我能感觉到自己的阴茎在她体内又微微胀大了一些,依旧嵌在湿热紧致的深处,没有退出的意思。
终于,我轻声提醒道:
“凌音……我的……还插在你里面。要不要……拔出来?”
我话音刚落,凌音便吐出一道鼻息,吹拂在我的脖颈后侧。
她大抵在笑。
她的手指在我的耳后停住,然后缓缓下滑,贴着我的脖颈,停在锁骨凹陷处。
她没有立刻动作,而是将脸重新埋进我的颈窝,嘴唇几乎贴着我的皮肤,声音压得极低,透着一丝罕见的、隐晦的柔软与克制。
“……不用。”
她顿了顿,呼吸微微加重了一些,继续用那种几乎不带情绪、却又无比郑重的语气,低低地说:
“它……已经很久没被这样……只属于一个人的方式,留得这么久了。往后……也会继续这样。”

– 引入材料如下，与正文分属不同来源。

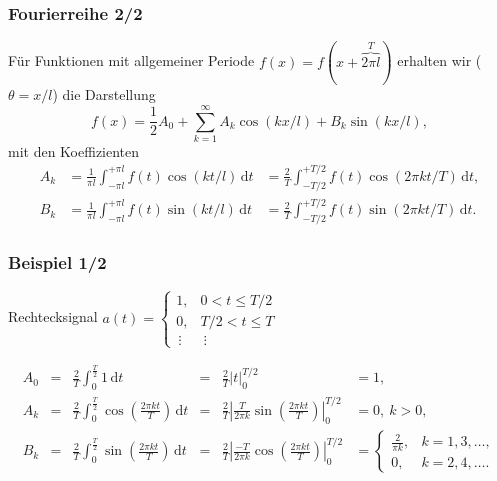 \documentclass[hyperref={pdfpagemode=FullScreen, colorlinks=false}]{beamer}
\begin{document}
\begin{frame}
\frametitle{Fourierreihe 2/2}
Für Funktionen mit allgemeiner Periode $f(x)=f(x+\overbrace{2\pi l}^{T})$ erhalten wir ($\theta=x/l$) die Darstellung
\begin{equation*}
 f(x)=\frac{1}{2}A_0 + \sum_{k=1}^{\infty} A_k \cos(kx/l) + B_k \sin(kx/l),
\end{equation*}
mit den Koeffizienten
\begin{align*}
 A_k &=\frac{1}{\pi l}\int_{-\pi l}^{+\pi l} f(t)\cos(kt/l)\,\mathrm{d}t
     &=\frac{2}{T}\int_{-T/2}^{+T/2} f(t)\cos(2\pi kt/T)\,\mathrm{d}t
 ,\\
 B_k &=\frac{1}{\pi l}\int_{-\pi l}^{+\pi l} f(t)\sin(kt/l)\,\mathrm{d}t
     &=\frac{2}{T}\int_{-T/2}^{+T/2} f(t)\sin(2\pi kt/T)\,\mathrm{d}t.
\end{align*}


\end{frame}


\begin{frame}
\frametitle{Beispiel 1/2}

Rechtecksignal $a(t)=\left\{\begin{array}{ll}
                             1, & 0 < t \le T/2\\
                             0, & T/2 < t \le T\\
                             \,\vdots & \ \vdots 
                            \end{array}
  \right.$ 
  \hfill

 \begin{align*}
 A_0&=&\frac{2}{T} \int_{0}^\frac{T}{2} 1\,\mathrm{d}t&=&\frac{2}{T}\bigl|t\bigr|_{0}^{T/2}&=1, \\[1mm]
 A_k&=& \frac{2}{T} \int_{0}^\frac{T}{2} \cos\left(\frac{2\pi kt}{T}\right) \,\mathrm{d}t  
 &=&\frac{2}{T} \left|\frac{T}{2\pi k} \sin\left(\frac{2\pi kt}{T}\right) \right|_0^{T/2} &=0, \ k>0,
 \\[1mm]
 B_k&=& \frac{2}{T} \int_{0}^\frac{T}{2} \sin\left(\frac{2\pi kt}{T}\right) \,\mathrm{d}t  
 &=&\frac{2}{T} \left|\frac{-T}{2\pi k} \cos\left(\frac{2\pi kt}{T}\right) \right|_0^{T/2} &=
 \left\{\begin{array}{ll}
    \frac{2}{\pi k},& k=1,3, \dots ,\\
    0, & k=2,4, \dots .
        \end{array} \right.
 \end{align*}
 
\end{frame}
\end{document}
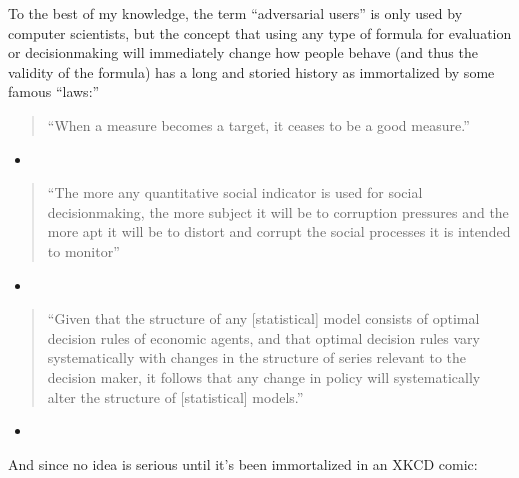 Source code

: \documentclass[letterpaper,10pt,english]{jupyterBook}
\begin{document}
\sphinxAtStartPar
To the best of my knowledge, the term “adversarial users” is only used by computer scientists, but the concept that using any type of formula for evaluation or decision\sphinxhyphen{}making will immediately change how people behave (and thus the validity of the formula) has a long and storied history as immortalized by some famous “laws:”
\begin{quote}

\sphinxAtStartPar
“When a measure becomes a target, it ceases to be a good measure.”
\end{quote}
\begin{itemize}
\item {} 
\sphinxAtStartPar
{}

\end{itemize}
\begin{quote}

\sphinxAtStartPar
“The more any quantitative social indicator is used for social decision\sphinxhyphen{}making, the more subject it will be to corruption pressures and the more apt it will be to distort and corrupt the social processes it is intended to monitor”
\end{quote}
\begin{itemize}
\item {} 
\sphinxAtStartPar
{}

\end{itemize}
\begin{quote}

\sphinxAtStartPar
“Given that the structure of any {[}statistical{]} model consists of optimal decision rules of economic agents, and that optimal decision rules vary systematically with changes in the structure of series relevant to the decision maker, it follows that any change in policy will systematically alter the structure of {[}statistical{]} models.”
\end{quote}
\begin{itemize}
\item {} 
\sphinxAtStartPar
{}

\end{itemize}

\sphinxAtStartPar
And since no idea is serious until it’s been immortalized in an XKCD comic:
\end{document}
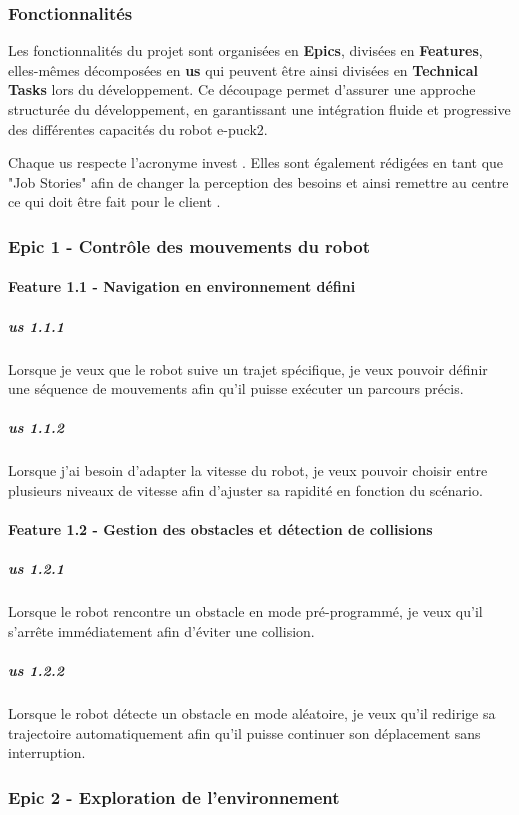 \subsubsection{Fonctionnalités}

Les fonctionnalités du projet sont organisées en \textbf{Epics}, divisées en \textbf{Features}, elles-mêmes décomposées en \textbf{\acrfull{us}} qui peuvent être ainsi divisées en \textbf{Technical Tasks} lors du développement.
Ce découpage permet d’assurer une approche structurée du développement, en garantissant une intégration fluide et progressive des différentes capacités du robot e-puck2.

Chaque \acrshort{us} respecte l'acronyme \acrfull{invest} \autocite{alliance_what_2015}.
Elles sont également rédigées en tant que "Job Stories" afin de changer la perception des besoins et ainsi remettre au centre ce qui doit être fait pour le client \autocite{klement_replacing_2018}.

\subsubsection{Epic 1 - Contrôle des mouvements du robot}

\paragraph{Feature 1.1 - Navigation en environnement défini}
\subparagraph{\acrshort{us} 1.1.1} Lorsque je veux que le robot suive un trajet spécifique, je veux pouvoir définir une séquence de mouvements afin qu'il puisse exécuter un parcours précis.
\subparagraph{\acrshort{us} 1.1.2} Lorsque j’ai besoin d’adapter la vitesse du robot, je veux pouvoir choisir entre plusieurs niveaux de vitesse afin d’ajuster sa rapidité en fonction du scénario.

\paragraph{Feature 1.2 - Gestion des obstacles et détection de collisions}
\subparagraph{\acrshort{us} 1.2.1} Lorsque le robot rencontre un obstacle en mode pré-programmé, je veux qu’il s’arrête immédiatement afin d’éviter une collision.
\subparagraph{\acrshort{us} 1.2.2} Lorsque le robot détecte un obstacle en mode aléatoire, je veux qu’il redirige sa trajectoire automatiquement afin qu’il puisse continuer son déplacement sans interruption.

\subsubsection{Epic 2 - Exploration de l’environnement}

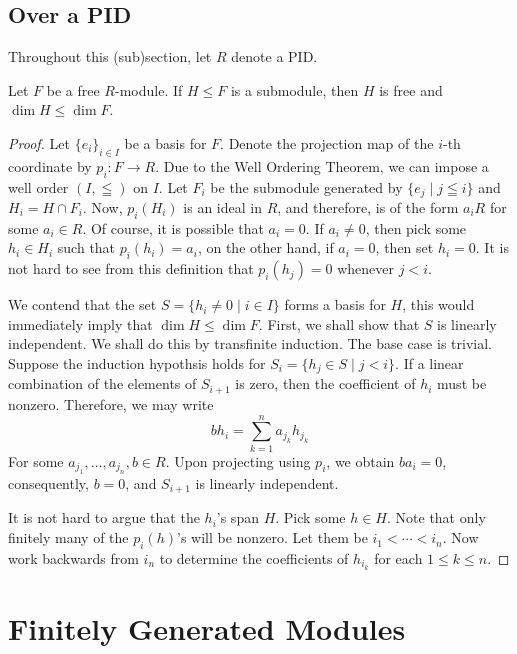 \subsection{Over a PID}

Throughout this (sub)section, let $R$ denote a PID.

\begin{theorem}
    Let $F$ be a free $R$-module. If $H\le F$ is a submodule, then $H$ is free and $\dim H\le\dim F$.
\end{theorem}
\begin{proof}
Let $\{e_i\}_{i\in I}$ be a basis for $F$. Denote the projection map of the $i$-th coordinate by $p_i: F\to R$. Due to the Well Ordering Theorem, we can impose a well order $(I,\leqq)$ on $I$. Let $F_i$ be the submodule generated by $\{e_j\mid j\leqq i\}$ and $H_i = H\cap F_i$. Now, $p_i(H_i)$ is an ideal in $R$, and therefore, is of the form $a_iR$ for some $a_i\in R$. Of course, it is possible that $a_i = 0$. If $a_i\ne 0$, then pick some $h_i\in H_i$ such that $p_i(h_i) = a_i$, on the other hand, if $a_i = 0$, then set $h_i = 0$. It is not hard to see from this definition that $p_i(h_j) = 0$ whenever $j < i$.

We contend that the set $S = \{h_i\ne 0\mid i\in I\}$ forms a basis for $H$, this would immediately imply that $\dim H\le\dim F$. First, we shall show that $S$ is linearly independent. We shall do this by transfinite induction. The base case is trivial. Suppose the induction hypothsis holds for $S_i = \{h_j\in S\mid j < i\}$. If a linear combination of the elements of $S_{i + 1}$ is zero, then the coefficient of $h_i$ must be nonzero. Therefore, we may write 
\begin{equation*}
    bh_i = \sum_{k = 1}^n a_{j_k}h_{j_k}
\end{equation*}
For some $a_{j_1},\ldots,a_{j_n},b\in R$. Upon projecting using $p_i$, we obtain $ba_i = 0$, consequently, $b = 0$, and $S_{i + 1}$ is linearly independent.

It is not hard to argue that the $h_i$'s span $H$. Pick some $h\in H$. Note that only finitely many of the $p_i(h)$'s will be nonzero. Let them be $i_1 < \cdots < i_n$. Now work backwards from $i_n$ to determine the coefficients of $h_{i_k}$ for each $1\le k\le n$.
\end{proof}

\section{Finitely Generated Modules}

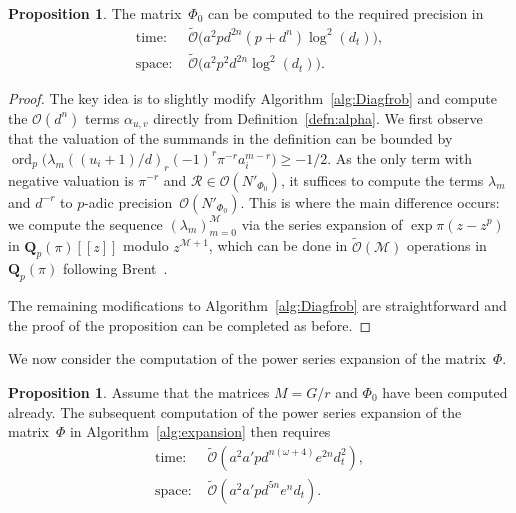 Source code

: \documentclass[a4paper,11pt]{article}
\numberwithin{equation}{section}
\newcommand{\QQ}{\mathbf{Q}} %
\DeclareMathOperator{\ord}{ord}          %
\providecommand{\BigOh}{\mathcal{O}}          %
\providecommand{\SoftOh}{\tilde{\mathcal{O}}} %
\theoremstyle{definition}
\newtheorem{prop}[thm]{Proposition}
\begin{document}
\begin{prop} \label{prop:compPhi0}
The matrix~$\Phi_0$ can be computed to the required precision in 
\begin{align*}
\mbox{time: }  &\SoftOh\bigl(a^2 p d^{2n} (p + d^n) \log^2(d_t) \bigr), \\
\mbox{space: } &\SoftOh\bigl(a^2 p^2 d^{2n} \log^2(d_t)\bigr).
\end{align*}
\end{prop}

\begin{proof}
The key idea is to slightly modify Algorithm~\ref{alg:Diagfrob} 
and compute the $\BigOh(d^n)$ terms $\alpha_{u,v}$ directly from 
Definition~\ref{defn:alpha}.  We first observe that the valuation 
of the summands in the definition can be bounded by 
$\ord_p\bigl(\lambda_m ((u_i+1)/d)_r (-1)^r \pi^{-r} a_i^{m-r}\bigr) \geq -1/2$. 
As the only term with negative valuation is $\pi^{-r}$ and 
$\mathcal{R} \in \BigOh(N'_{\Phi_0})$, it suffices 
to compute the terms $\lambda_m$ and $d^{-r}$ to $p$-adic 
precision~$\BigOh(N'_{\Phi_0})$.  This is where the main 
difference occurs:  we compute the sequence 
$(\lambda_m)_{m=0}^{\mathcal{M}}$ via the series expansion of 
$\exp \pi (z - z^p)$ in $\QQ_p(\pi)[[z]]$ modulo $z^{\mathcal{M}+1}$, 
which can be done in $\SoftOh(\mathcal{M})$ operations in $\QQ_p(\pi)$ 
following Brent~\citep{Brent1976}.

The remaining modifications to Algorithm~\ref{alg:Diagfrob} are 
straightforward and the proof of the proposition can be completed 
as before.
\end{proof}

We now consider the computation of the power series expansion of the 
matrix~$\Phi$.

\begin{prop}
Assume that the matrices $M = G/r$ and $\Phi_0$ have been computed already.
The subsequent computation of the power series expansion of the matrix~$\Phi$ 
in Algorithm~\ref{alg:expansion} then requires
\begin{align*}
\mbox{time: }  &\SoftOh(a^2 a' p d^{n(\omega+4)}e^{2n} d_t^2), \\
\mbox{space: } &\SoftOh(a^2 a' p d^{5n} e^n d_t).
\end{align*}
\end{prop}
\end{document}
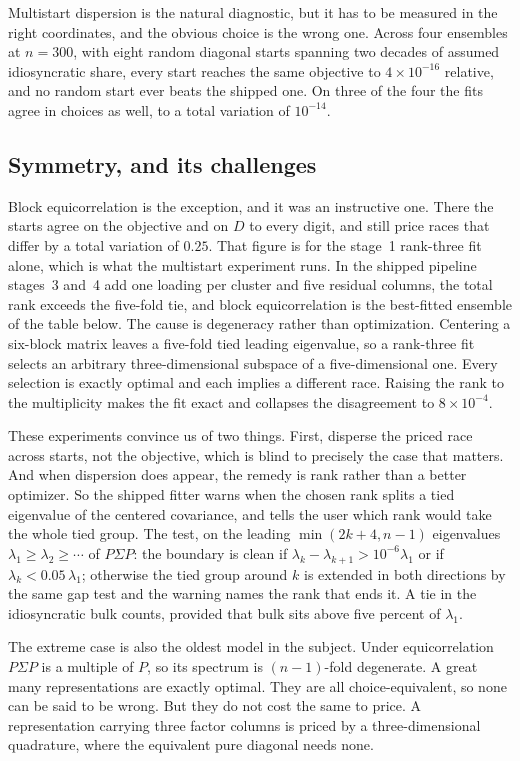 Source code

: \documentclass[11pt]{article}
\begin{document}
Multistart dispersion is the natural diagnostic, but it
has to be measured in the right coordinates, and the obvious choice is
the wrong one. Across four ensembles at $n=300$, with eight random diagonal starts
spanning two decades of assumed idiosyncratic share, every start reaches
the same objective to $4\times10^{-16}$ relative, and no random start
ever beats the shipped one. On three of the four the fits agree in
choices as well, to a total variation of $10^{-14}$.

\subsection{Symmetry, and its challenges}

Block equicorrelation is the exception, and it was an instructive one. There the
starts agree on the objective and on $D$ to every digit, and still price
races that differ by a total variation of $0.25$. That figure is for the
stage~1 rank-three fit alone, which is what the multistart experiment
runs. In the shipped pipeline stages~3 and~4 add one loading per cluster
and five residual columns, the total rank exceeds the five-fold tie, and
block equicorrelation is the best-fitted ensemble of the table below. The cause is degeneracy
rather than optimization. Centering a six-block matrix leaves a five-fold
tied leading eigenvalue, so a rank-three fit selects an arbitrary
three-dimensional subspace of a five-dimensional one. Every selection is
exactly optimal and each implies a different race. Raising the rank to
the multiplicity makes the fit exact and collapses the disagreement to
$8\times10^{-4}$.

These experiments convince us of two things. First, disperse the priced race across starts, not the objective, which is blind to precisely the case that matters. And when
dispersion does appear, the remedy is rank rather than a better
optimizer. So the shipped fitter warns when the chosen rank splits a tied
eigenvalue of the centered covariance, and tells the user which rank would take
the whole tied group. The test, on the leading $\min(2k+4,n-1)$
eigenvalues $\lambda_1\ge\lambda_2\ge\cdots$ of $P\Sigma P$: the boundary
is clean if $\lambda_k-\lambda_{k+1}>10^{-6}\lambda_1$ or if
$\lambda_k<0.05\,\lambda_1$; otherwise the tied group around $k$ is
extended in both directions by the same gap test and the warning names
the rank that ends it. A tie in the idiosyncratic bulk counts, provided
that bulk sits above five percent of $\lambda_1$.

The extreme case is also the oldest model in the subject. Under equicorrelation $P\Sigma P$ is a multiple of $P$, so its
spectrum is $(n-1)$-fold degenerate. A great many representations are
exactly optimal. They are all
choice-equivalent, so none can be said to be wrong. But they do not cost the same to
price. A representation carrying three factor columns is priced by a
three-dimensional quadrature, where the equivalent pure diagonal needs
none.
\end{document}
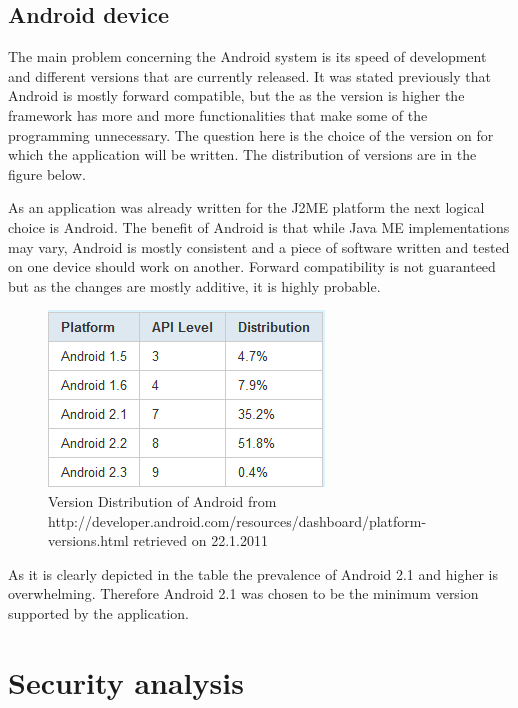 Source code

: \documentclass[11pt,twoside,a4paper]{book}
\begin{document}
\subsection{Android device}





The main problem concerning the Android system is its speed of development and different versions that are currently released. It was stated previously that Android is mostly forward compatible, but the as the version is higher the framework has more and more functionalities that make some of the programming unnecessary. The question here is the choice of the version on for which the application will be written. The distribution of versions are in the figure below.

 As an application was already written for the J2ME platform the next logical choice is Android. The benefit of Android\cite{whatisAnd} is that while Java ME implementations may vary, Android is mostly consistent and a piece of software written and tested on one device should work on another. Forward compatibility is not guaranteed but as the changes are mostly additive, it is highly probable. \cite{goodevpi}


\begin{figure}[h]
\begin{center}
\includegraphics[scale=1]{figures/VersionDistribution.PNG} 
\caption{Version Distribution of Android \cite{goodevver} from http://developer.android.com/resources/dashboard/platform-versions.html retrieved on 22.1.2011  }
\label{fig:versions}
\end{center}
\end{figure}


As it is clearly depicted in the table the prevalence of Android 2.1 and higher is overwhelming. Therefore Android 2.1 was chosen to be the minimum version supported by the application.
 	


\section{Security analysis}
\label{sec:security}
\end{document}
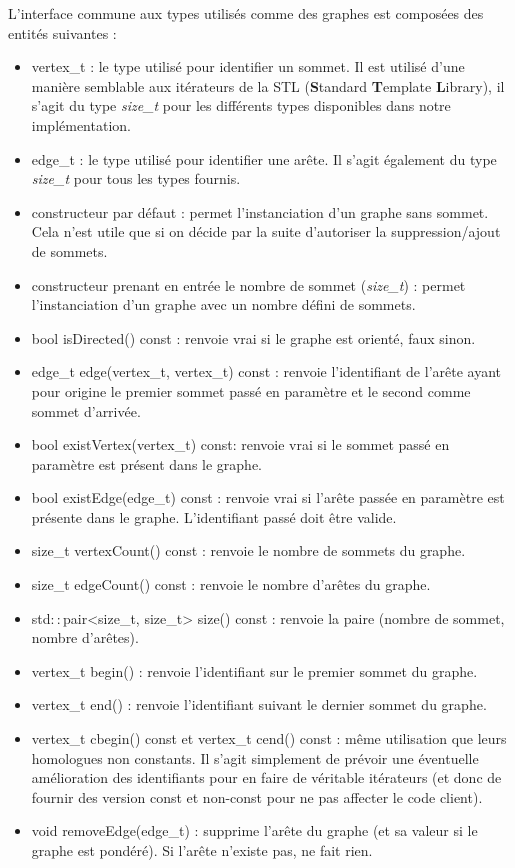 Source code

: \documentclass[12pt]{article}
\begin{document}
 \clearpage
 
 L'interface commune aux types utilisés comme des graphes est composées des entités suivantes : \\ \begin{itemize}
\item vertex\_t : le type utilisé pour identifier un sommet. Il est utilisé d'une manière semblable aux itérateurs de la STL ({\bf S}tandard {\bf T}emplate {\bf L}ibrary), il s'agit du type {\it size\_t} pour les différents types disponibles dans notre implémentation.
\item edge\_t : le type utilisé pour identifier une arête. Il s'agit également du type {\it size\_t} pour tous les types fournis.
\item constructeur par défaut : permet l'instanciation d'un graphe sans sommet. Cela n'est utile que si on décide par la suite d'autoriser la suppression/ajout de sommets.
\item constructeur prenant en entrée le nombre de sommet ({\it size\_t}) : permet l'instanciation d'un graphe avec un nombre défini de sommets.
\item bool isDirected() const : renvoie vrai si le graphe est orienté, faux sinon.
\item edge\_t edge(vertex\_t, vertex\_t) const : renvoie l'identifiant de l'arête ayant pour origine le premier sommet passé en paramètre et le second comme sommet d'arrivée.
\item bool existVertex(vertex\_t) const: renvoie vrai si le sommet passé en paramètre est présent dans le graphe.
\item bool existEdge(edge\_t) const : renvoie vrai si l'arête passée en paramètre est présente dans le graphe. L'identifiant passé doit être valide.
\item size\_t vertexCount() const : renvoie le nombre de sommets du graphe.
\item size\_t edgeCount() const : renvoie le nombre d'arêtes du graphe.
\item std$::$pair<size\_t, size\_t> size()  const : renvoie la paire (nombre de sommet, nombre d'arêtes).
\item vertex\_t begin() : renvoie l'identifiant sur le premier sommet du graphe.
\item vertex\_t end() : renvoie l'identifiant suivant le dernier sommet du graphe.
\item vertex\_t cbegin() const et vertex\_t cend() const : même utilisation que leurs homologues non constants. Il s'agit simplement de prévoir une éventuelle amélioration des identifiants pour en faire de véritable itérateurs (et donc de fournir des version const et non-const pour ne pas affecter le code client).
\item void removeEdge(edge\_t) : supprime l'arête du graphe (et sa valeur si le graphe est pondéré). Si l'arête n'existe pas, ne fait rien. \\
\end{itemize}
\end{document}
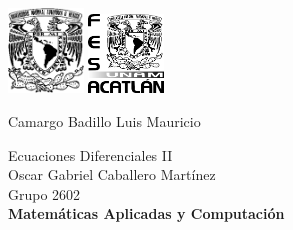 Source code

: \begin{titlepage}
    \begin{center}
        \includegraphics[width=0.15\textwidth]{../auxiliary/assets/unam.png}
        \hspace{0.6\textwidth}
        \includegraphics[width=0.15\textwidth]{../auxiliary/assets/fes.png}

        \vspace*{5cm}
        \LARGE
        \textbf{\titulo}

        \vspace{1cm}
        \large
        Camargo Badillo Luis Mauricio \\
        \vspace{1.5cm}
        \textit{\fecha}

        \vfill

        \vspace{0.5cm}
        Ecuaciones Diferenciales II \\
        Oscar Gabriel Caballero Martínez \\
        Grupo 2602 \\
        \textbf{Matemáticas Aplicadas y Computación}\\
    \end{center}
\end{titlepage}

她的声音很轻,很缓,每一个字都像是从喉咙深处小心翼翼地挑出来,裹着一层暧昧与隐喻。
常人大抵是听不懂的。
但我想我理解了--此刻的凌音,希望我能继续连接着她的身体,以目前这种姿势,留得更久一些、更深一些、更彻底一些。
同时,我也懂得...
[您的浏览器未开启 JavaScript,请点击加载完整內容...]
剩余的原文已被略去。